Recently, Eyal Danieli, a Brooklyn-based artist, spoke to Anat Biletzki, who teaches philosophy at Tel Aviv University and is Chairperson of the board of B’Tselem, a human rights organization in the occupied territories. The interview took place at the Rail’s office in Greenpoint.
Rail: What is B’Tselem’s position on the occupation?
Biletzki: That it’s an extreme violation of human rights in any sense of the word. Whether it’s freedom of movement, freedom to eat, freedom to live, these rights are all defined in the universal document of human rights. There is nothing that Israel hasn’t violated at this point. It’s now a routine way of life. For a Palestinian living in the occupied territories, it’s routine to be imprisoned, encamped, and incarcerated. As we try to get this information out, one of the complaints that people have of human rights organizations like ours is that we become political. Like all the other human rights organizations, B’Tselem tries to avoid being political. We say "we’re universalistic; we’re talking about human rights."

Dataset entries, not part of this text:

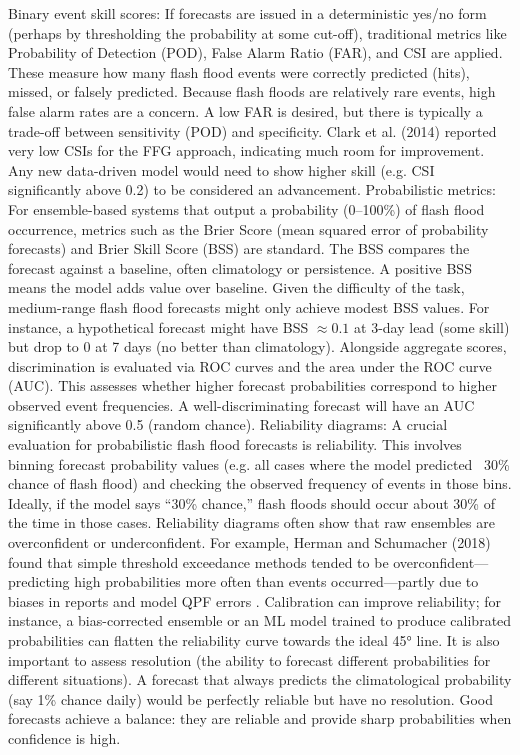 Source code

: Binary event skill scores: If forecasts are issued in a deterministic yes/no form (perhaps by thresholding the probability at some cut-off), traditional metrics like Probability of Detection (POD), False Alarm Ratio (FAR), and CSI are applied. These measure how many flash flood events were correctly predicted (hits), missed, or falsely predicted. Because flash floods are relatively rare events, high false alarm rates are a concern. A low FAR is desired, but there is typically a trade-off between sensitivity (POD) and specificity. Clark et al. (2014) reported very low CSIs for the FFG approach, indicating much room for improvement. Any new data-driven model would need to show higher skill (e.g. CSI significantly above 0.2) to be considered an advancement.
Probabilistic metrics: For ensemble-based systems that output a probability (0–100\%) of flash flood occurrence, metrics such as the Brier Score (mean squared error of probability forecasts) and Brier Skill Score (BSS) are standard. The BSS compares the forecast against a baseline, often climatology or persistence. A positive BSS means the model adds value over baseline. Given the difficulty of the task, medium-range flash flood forecasts might only achieve modest BSS values. For instance, a hypothetical forecast might have BSS $\approx 0.1$ at 3-day lead (some skill) but drop to 0 at 7 days (no better than climatology). Alongside aggregate scores, discrimination is evaluated via ROC curves and the area under the ROC curve (AUC). This assesses whether higher forecast probabilities correspond to higher observed event frequencies. A well-discriminating forecast will have an AUC significantly above 0.5 (random chance).
Reliability diagrams: A crucial evaluation for probabilistic flash flood forecasts is reliability. This involves binning forecast probability values (e.g. all cases where the model predicted ~30\% chance of flash flood) and checking the observed frequency of events in those bins. Ideally, if the model says “30\% chance,” flash floods should occur about 30\% of the time in those cases. Reliability diagrams often show that raw ensembles are overconfident or underconfident. For example, Herman and Schumacher (2018) found that simple threshold exceedance methods tended to be overconfident—predicting high probabilities more often than events occurred—partly due to biases in reports and model QPF errors \citep{Herman2018}. Calibration can improve reliability; for instance, a bias-corrected ensemble or an ML model trained to produce calibrated probabilities can flatten the reliability curve towards the ideal 45° line. It is also important to assess resolution (the ability to forecast different probabilities for different situations). A forecast that always predicts the climatological probability (say 1\% chance daily) would be perfectly reliable but have no resolution. Good forecasts achieve a balance: they are reliable and provide sharp probabilities when confidence is high.
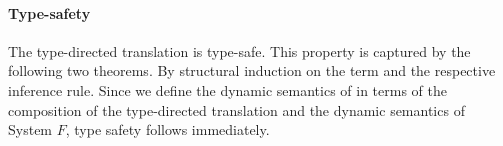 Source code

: \paragraph{Type-safety}
The type-directed translation is type-safe. This property is captured
by the following two theorems.
{By structural induction on the term and the respective inference rule.}
\vspace{-0.2cm}
{Since we define the dynamic semantics of \name in terms of the composition of
  the type-directed translation and the dynamic semantics of System $F$, type safety follows immediately.}
%
%
%




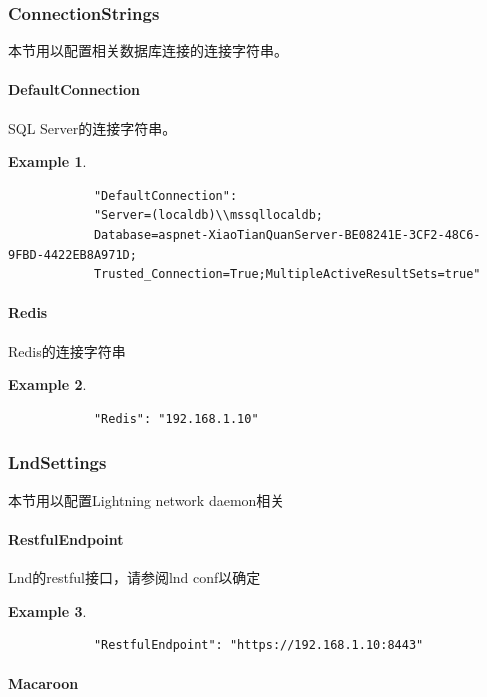 \documentclass[a4paper,11pt]{article}
\theoremstyle{definition}
\newtheorem{exmp}{Example}[section]
\begin{document}
\subsubsection{ConnectionStrings}

本节用以配置相关数据库连接的连接字符串。

\paragraph{DefaultConnection}


SQL Server的连接字符串。
    \begin{exmp}
        \begin{lstlisting}
            "DefaultConnection":
            "Server=(localdb)\\mssqllocaldb;
            Database=aspnet-XiaoTianQuanServer-BE08241E-3CF2-48C6-9FBD-4422EB8A971D;
            Trusted_Connection=True;MultipleActiveResultSets=true"
        \end{lstlisting}
    \end{exmp}

\paragraph{Redis}


Redis的连接字符串
    \begin{exmp}
        \begin{lstlisting}
            "Redis": "192.168.1.10"
        \end{lstlisting}
    \end{exmp}

\subsubsection{LndSettings}
本节用以配置Lightning network daemon相关

\paragraph{RestfulEndpoint}


Lnd的restful接口，请参阅lnd conf以确定
    \begin{exmp}
        \begin{lstlisting}
            "RestfulEndpoint": "https://192.168.1.10:8443"
        \end{lstlisting}
    \end{exmp}

\paragraph{Macaroon}
\end{document}
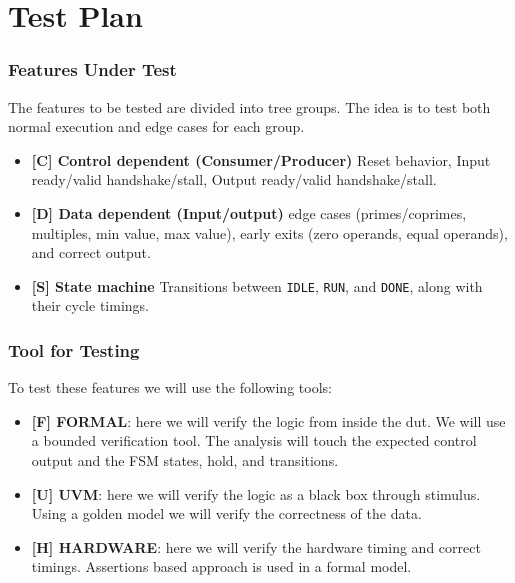 \chapter{Test Plan}
\label{cha:test_plan}

\subsection*{Features Under Test}
The features to be tested are divided into tree groups.
The idea is to test both normal execution and edge cases for each group.
\begin{itemize}
    \item \textbf{[C] Control dependent (Consumer/Producer)}
    Reset behavior, Input ready/valid handshake/stall, Output ready/valid handshake/stall.
    \item \textbf{[D] Data dependent (Input/output)}
    edge cases (primes/coprimes, multiples, min value, max value), early exits (zero operands, equal operands), and correct output.
    \item \textbf{[S] State machine}
    Transitions between \texttt{IDLE}, \texttt{RUN}, and \texttt{DONE}, along with their cycle timings.
\end{itemize}

\subsection*{Tool for Testing}
To test these features we will use the following tools:
\begin{itemize}
    \item \textbf{[F] FORMAL}: here we will verify the logic from inside the dut.
    We will use a bounded verification tool.
    The analysis will touch the expected control output and the FSM states, hold, and transitions.
    \item \textbf{[U] UVM}: here we will verify the logic as a black box through stimulus.
    Using a golden model we will verify the correctness of the data.
    \item \textbf{[H] HARDWARE}: here we will verify the hardware timing and correct timings.
    Assertions based approach is used in a formal model.
\end{itemize}

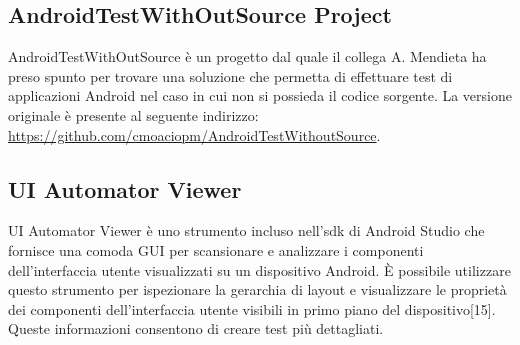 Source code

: \subsection*{AndroidTestWithOutSource Project}
AndroidTestWithOutSource  è un progetto dal quale il collega A. Mendieta ha preso spunto per trovare una soluzione che permetta di effettuare test di applicazioni Android nel caso in cui non si possieda il codice sorgente. La versione originale è presente al seguente indirizzo: \newline
\url{https://github.com/cmoaciopm/AndroidTestWithoutSource}.

\subsection*{UI Automator Viewer}
UI Automator Viewer è uno strumento incluso nell'sdk di Android Studio che fornisce una comoda GUI per scansionare e analizzare i componenti dell'interfaccia utente visualizzati su un dispositivo Android. È possibile utilizzare questo strumento per ispezionare la gerarchia di layout e visualizzare le proprietà dei componenti dell'interfaccia utente visibili in primo piano del dispositivo[15]. Queste informazioni consentono di creare test più dettagliati. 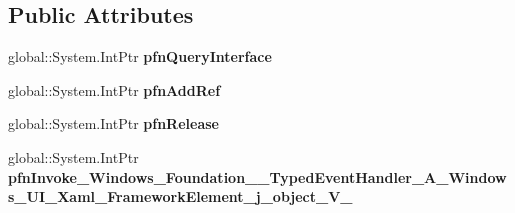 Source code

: \subsection*{Public Attributes}
\begin{DoxyCompactItemize}
\item 
\mbox{\label{struct_windows_1_1_foundation_1_1_typed_event_handler___a___windows___u_i___xaml___framework_ele872ac08da67cec047eb0ef56a7d78c65_ae4839c9605f2c81d3727ed7a42a50554}} 
global\+::\+System.\+Int\+Ptr {\bfseries pfn\+Query\+Interface}
\item 
\mbox{\label{struct_windows_1_1_foundation_1_1_typed_event_handler___a___windows___u_i___xaml___framework_ele872ac08da67cec047eb0ef56a7d78c65_a28c06d3ad5d761c3ee565e8c3e05232f}} 
global\+::\+System.\+Int\+Ptr {\bfseries pfn\+Add\+Ref}
\item 
\mbox{\label{struct_windows_1_1_foundation_1_1_typed_event_handler___a___windows___u_i___xaml___framework_ele872ac08da67cec047eb0ef56a7d78c65_a53a9b0de5d7e800c3565242d9659898f}} 
global\+::\+System.\+Int\+Ptr {\bfseries pfn\+Release}
\item 
\mbox{\label{struct_windows_1_1_foundation_1_1_typed_event_handler___a___windows___u_i___xaml___framework_ele872ac08da67cec047eb0ef56a7d78c65_aca11525a5a4f4d728f7470cf7bd9a2cd}} 
global\+::\+System.\+Int\+Ptr {\bfseries pfn\+Invoke\+\_\+\+Windows\+\_\+\+Foundation\+\_\+\+\_\+\+Typed\+Event\+Handler\+\_\+\+A\+\_\+\+Windows\+\_\+\+U\+I\+\_\+\+Xaml\+\_\+\+Framework\+Element\+\_\+j\+\_\+object\+\_\+\+V\+\_\+}
\end{DoxyCompactItemize}
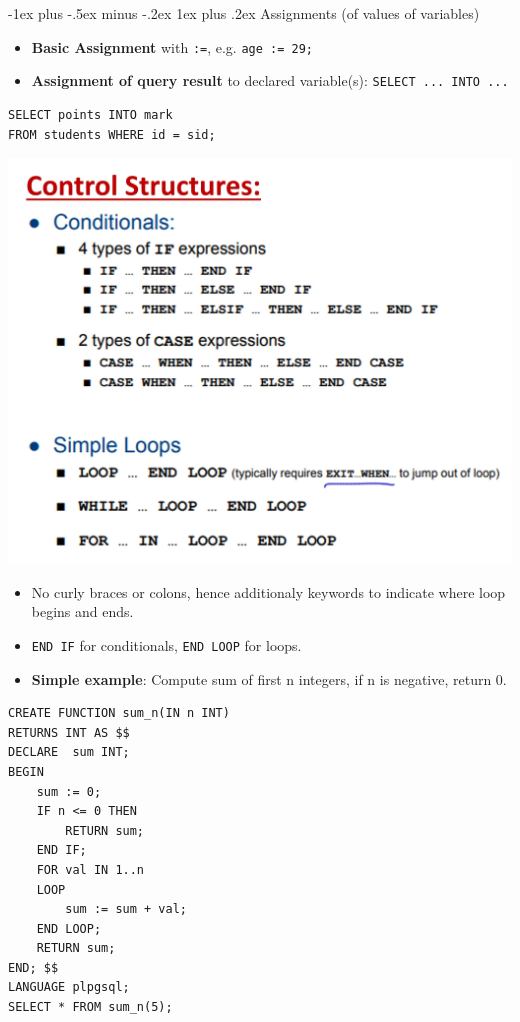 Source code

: \documentclass[12pt, landscape]{article}
\makeatletter
\newcommand{\code}[1]{\colorbox{gray!25!}{\lstinline|#1|}}
\renewcommand{\subsubsection}{\@startsection{subsubsection}{3}{0.1mm}%
                                {-1ex plus -.5ex minus -.2ex}%
                                {1ex plus .2ex}%
                                {\normalfont\small\bfseries}}
\makeatother
\begin{document}
\begin{multicols*}{3}
\subsubsection{Assignments (of values of variables)}
\begin{itemize}
\item \textbf{Basic Assignment} with \code{:=}, e.g. \code{age := 29;}
\item \textbf{Assignment of query result} to declared variable(s): \code{SELECT ... INTO ...}
\end{itemize}
\begin{lstlisting}
SELECT points INTO mark 
FROM students WHERE id = sid;
\end{lstlisting}

\centerline{\includegraphics[width=1 \linewidth]{controlstructures}}
\smallskip
\begin{itemize}
\item No curly braces or colons, hence additionaly keywords to indicate where loop begins and ends.
\item \code{END IF} for conditionals, \code{END LOOP} for loops.
\item \textbf{Simple example}: Compute sum of first n integers, if n is negative, return 0.
\end{itemize}

\begin{lstlisting}
CREATE FUNCTION sum_n(IN n INT)
RETURNS INT AS $$
DECLARE  sum INT;
BEGIN
    sum := 0;
    IF n <= 0 THEN 
        RETURN sum; 
    END IF;
    FOR val IN 1..n 
    LOOP
        sum := sum + val;
    END LOOP;
    RETURN sum;
END; $$
LANGUAGE plpgsql;
SELECT * FROM sum_n(5);
\end{lstlisting}


\end{multicols*}
\end{document}
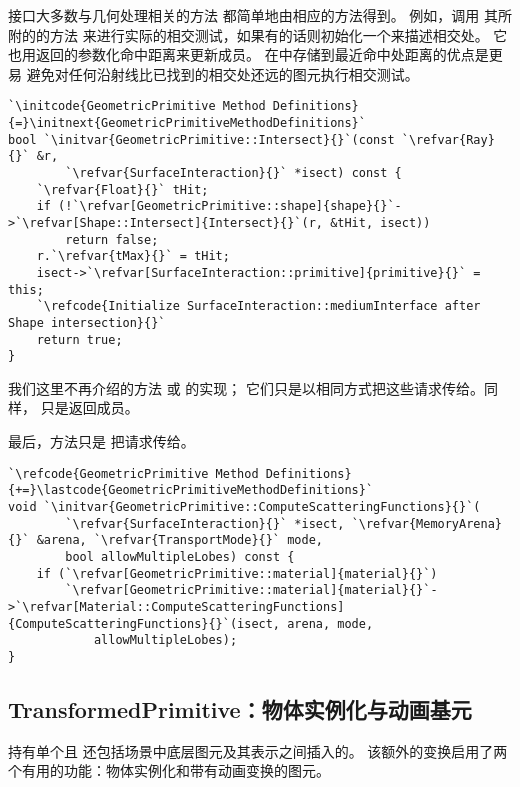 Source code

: 接口大多数与几何处理相关的方法
都简单地由相应的方法得到。
例如，调用
其所附的的方法
来进行实际的相交测试，如果有的话则初始化一个来描述相交处。
它也用返回的参数化命中距离来更新成员。
在中存储到最近命中处距离的优点是更易
避免对任何沿射线比已找到的相交处还远的图元执行相交测试。
\begin{lstlisting}
`\initcode{GeometricPrimitive Method Definitions}{=}\initnext{GeometricPrimitiveMethodDefinitions}`
bool `\initvar{GeometricPrimitive::Intersect}{}`(const `\refvar{Ray}{}` &r,
        `\refvar{SurfaceInteraction}{}` *isect) const {
    `\refvar{Float}{}` tHit;
    if (!`\refvar[GeometricPrimitive::shape]{shape}{}`->`\refvar[Shape::Intersect]{Intersect}{}`(r, &tHit, isect))
        return false;
    r.`\refvar{tMax}{}` = tHit;
    isect->`\refvar[SurfaceInteraction::primitive]{primitive}{}` = this;
    `\refcode{Initialize SurfaceInteraction::mediumInterface after Shape intersection}{}`
    return true;
}
\end{lstlisting}

我们这里不再介绍的方法
或\linebreak
{}的实现；
它们只是以相同方式把这些请求传给。同样，\linebreak
{}只是返回成员。

最后，方法只是
把请求传给。
\begin{lstlisting}
`\refcode{GeometricPrimitive Method Definitions}{+=}\lastcode{GeometricPrimitiveMethodDefinitions}`
void `\initvar{GeometricPrimitive::ComputeScatteringFunctions}{}`(
        `\refvar{SurfaceInteraction}{}` *isect, `\refvar{MemoryArena}{}` &arena, `\refvar{TransportMode}{}` mode,
        bool allowMultipleLobes) const {
    if (`\refvar[GeometricPrimitive::material]{material}{}`)
        `\refvar[GeometricPrimitive::material]{material}{}`->`\refvar[Material::ComputeScatteringFunctions]{ComputeScatteringFunctions}{}`(isect, arena, mode,
            allowMultipleLobes);
}
\end{lstlisting}

\subsection{TransformedPrimitive：物体实例化与动画基元}\label{sub:TransformedPrimitive：物体实例化与动画基元}
持有单个且
还包括场景中底层图元及其表示之间插入的。
该额外的变换启用了两个有用的功能：物体实例化和带有动画变换的图元。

In April of 2003, we issued a report called Landgrab, which is the most comprehensive report ever on the settlements. It showed how the whole settlement project is a violation of human rights according to international law and the Geneva Convention. Everyone in the world is now using our map of the settlements. We keep updating it, because the settlements keep changing. It’s amazing because I think that conceptually it’s very creative to think of settlements as being a violation of human rights. Preparing that report took nine months. If we ever do get to negotiate something with the Palestinians, that will be the data used to determine negotiations. And if we don’t, that will be the evidence that will go down in history as to why we failed.
Rail: Tell us about B’Tselem’s founding, as well as your involvement with it.
Biletzki: There are three different avenues of activity in leftist Israeli politics. One is the political parties. Then there are peace movements, the most known being Peace Now. And then there are human rights organizations. Human rights organizations have become the "in" thing all over the world and are referred to as the third sector, the NGO sector. Ten years ago, things were different. Human rights organizations were rare and in that sense B’Tselem was not the first human rights organization in Israel but it was the first one that was formed in Israel to address the human rights of the Palestinians.
I was always active in the peace movements and on board to help the leftist parties, usually left of Labor. There are the leftist Zionist parties and the non-Zionist parties—the non-Zionist parties basically being the Israeli-Arab parties. The Communist party was not Zionist; it was Jewish and Arab. That was its main plank, which was very important to me. I worked for those parties during elections, no more than that. I always worked very intensely with peace movements and then during the first Intifada, new movements were formed. The most important one, I believe, was The 21st Year, founded when it was twenty-one years of occupation. It’s almost double that now. These were movements coming out against the occupation. Some of them were refusal movements. But in 1988, a bunch of people decided to put together a human rights organization. It was a new idea then. I wasn’t at all involved, but many of my friends were. It quickly became a legal-minded organization drawing on international law and the whole idea of human rights as a universal conflict. This continued for the whole first Intifada. You have to remember that these were the years when there was no Internet, and CNN didn’t exist, so information was not easy to come by.
Rail: How has B’Tselem’s work changed since its founding?

Biletzki: During the ’90s, we did a lot of investigative and research work on the water situation, the road situation, on agriculture, on citizenship, on passports, etc. It was routine work, but it was still about human rights violations. The big trauma in those years was the closure. Israel closed the border and the Palestinians couldn’t come into Israel so they didn’t have any work. It was a gentler picture than today—if you can talk about anything of this occupation of 38 years as being gentle.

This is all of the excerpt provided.